Encerramos as tomadas do filme, vieram as fotos. Quando terminamos tudo, ele me abraçou e se saiu com uma frase que ficou na minha mente:
– Gosto muito de você, meu diretor, mas você me faz trabalhar muito!
E nova sessão de risadas. Todos na sala se divertiram, como eu disse, o homem era espetacular. Respeitado, admirado e bajulado no mundo inteiro, mas ali, diante de todos, era uma pessoa alegre, simples, divertida, com frases espirituosas.
Esse comercial foi um dos textos mais bonitos que eu escrevi, me emociona até hoje. E agora o posto aqui para homenagear o Atleta do Século, um homem que eu tive o prazer de ter conhecido e esporadicamente, ter trabalhado com ele.

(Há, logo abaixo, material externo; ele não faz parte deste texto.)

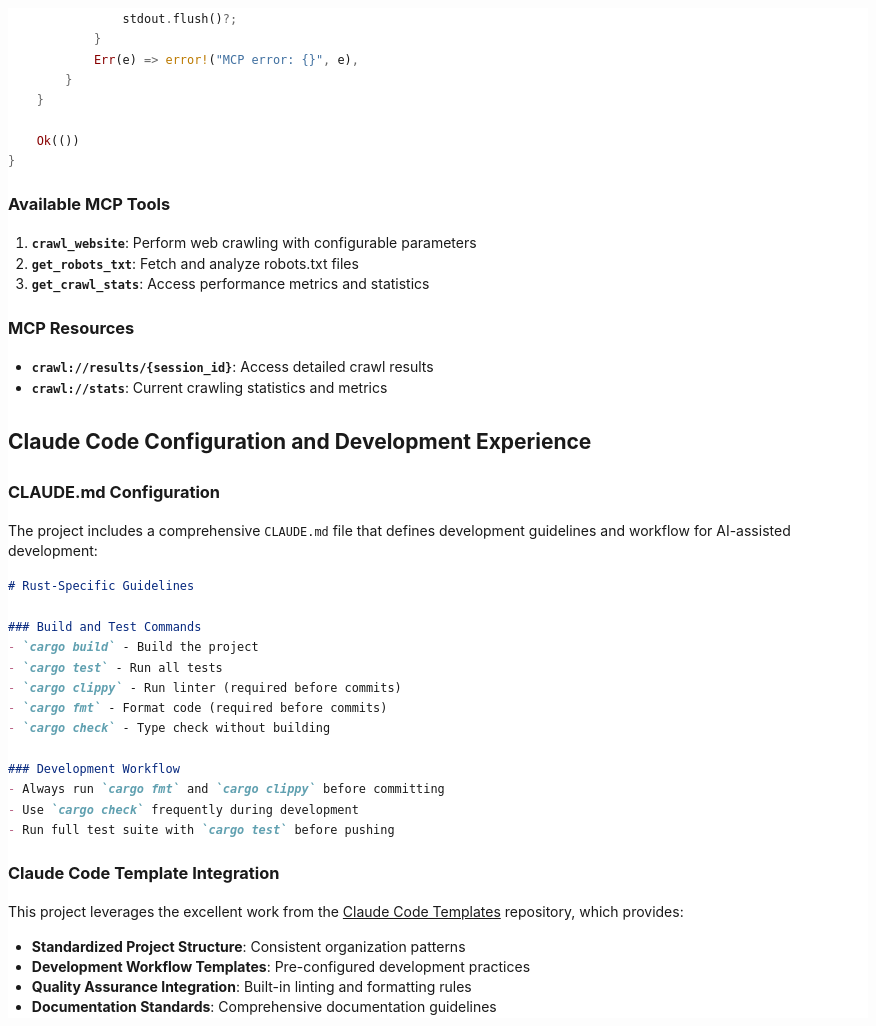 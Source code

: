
 ```rust
                stdout.flush()?;
            }
            Err(e) => error!("MCP error: {}", e),
        }
    }
    
    Ok(())
}
```

### Available MCP Tools

1. **`crawl_website`**: Perform web crawling with configurable parameters
2. **`get_robots_txt`**: Fetch and analyze robots.txt files
3. **`get_crawl_stats`**: Access performance metrics and statistics

### MCP Resources

- **`crawl://results/{session_id}`**: Access detailed crawl results
- **`crawl://stats`**: Current crawling statistics and metrics

## Claude Code Configuration and Development Experience

### CLAUDE.md Configuration

The project includes a comprehensive `CLAUDE.md` file that defines development guidelines and workflow for AI-assisted development:

```markdown
# Rust-Specific Guidelines

### Build and Test Commands
- `cargo build` - Build the project
- `cargo test` - Run all tests
- `cargo clippy` - Run linter (required before commits)
- `cargo fmt` - Format code (required before commits)
- `cargo check` - Type check without building

### Development Workflow
- Always run `cargo fmt` and `cargo clippy` before committing
- Use `cargo check` frequently during development
- Run full test suite with `cargo test` before pushing
```

### Claude Code Template Integration

This project leverages the excellent work from the [Claude Code Templates](https://github.com/davila7/claude-code-templates) repository, which provides:

- **Standardized Project Structure**: Consistent organization patterns
- **Development Workflow Templates**: Pre-configured development practices
- **Quality Assurance Integration**: Built-in linting and formatting rules
- **Documentation Standards**: Comprehensive documentation guidelines
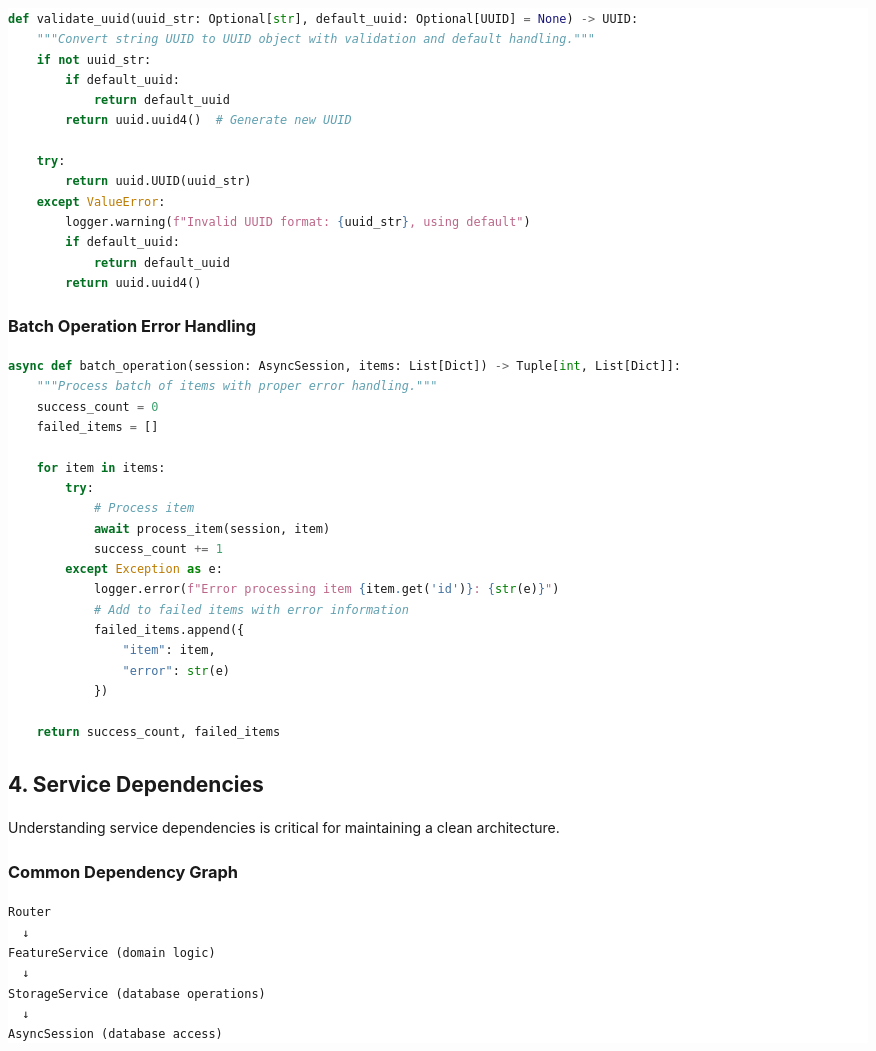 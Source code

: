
 ```python
def validate_uuid(uuid_str: Optional[str], default_uuid: Optional[UUID] = None) -> UUID:
    """Convert string UUID to UUID object with validation and default handling."""
    if not uuid_str:
        if default_uuid:
            return default_uuid
        return uuid.uuid4()  # Generate new UUID

    try:
        return uuid.UUID(uuid_str)
    except ValueError:
        logger.warning(f"Invalid UUID format: {uuid_str}, using default")
        if default_uuid:
            return default_uuid
        return uuid.uuid4()
```

### Batch Operation Error Handling

```python
async def batch_operation(session: AsyncSession, items: List[Dict]) -> Tuple[int, List[Dict]]:
    """Process batch of items with proper error handling."""
    success_count = 0
    failed_items = []

    for item in items:
        try:
            # Process item
            await process_item(session, item)
            success_count += 1
        except Exception as e:
            logger.error(f"Error processing item {item.get('id')}: {str(e)}")
            # Add to failed items with error information
            failed_items.append({
                "item": item,
                "error": str(e)
            })

    return success_count, failed_items
```

## 4. Service Dependencies

Understanding service dependencies is critical for maintaining a clean architecture.

### Common Dependency Graph

```
Router
  ↓
FeatureService (domain logic)
  ↓
StorageService (database operations)
  ↓
AsyncSession (database access)
```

Agora, o texto do comercial de 1 minuto da Drogaria Poupafarma:
Futebol… nesse país nem bem o dia amanhece, já desperta um grito de gol…
Futebol… se joga na rua, se joga na praia, se joga na alma…
Futebol… é a arte de um povo que tem na magia da bola o sonho de conquista e esperança.
Qualquer brasileiro diante de uma bola se encanta… para, dispara, se agiganta…
Com essa magia nos pés conquistamos cinco copas…
E CRIAMOS UM REI…
ELE É FERA, ELE É ESFERA, ELE É PELÉ!
2014: a alegria do futebol está de volta.
A Poupafarma acredita no hexa.
Vamos Brasil, que volte o sorriso e a fé, AO REINO DO REI PELÉ!
É isso, no reino do futebol, o mundo só conheceu um rei: o Rei Pelé. Poderão até surgir novos craques, e estes poderão até lembrar um pouquinho a genialidade dele, mas nunca, repito, nunca serão como Pelé. Um jogador monstro que era imprevisível, mágico, artista, malabarista, gênio, tão genial que cravo aqui no final desse texto um fato, o futebol se divide em duas épocas: antes do Pelé, depois do Pelé.
Rei Pelé, descanse em paz!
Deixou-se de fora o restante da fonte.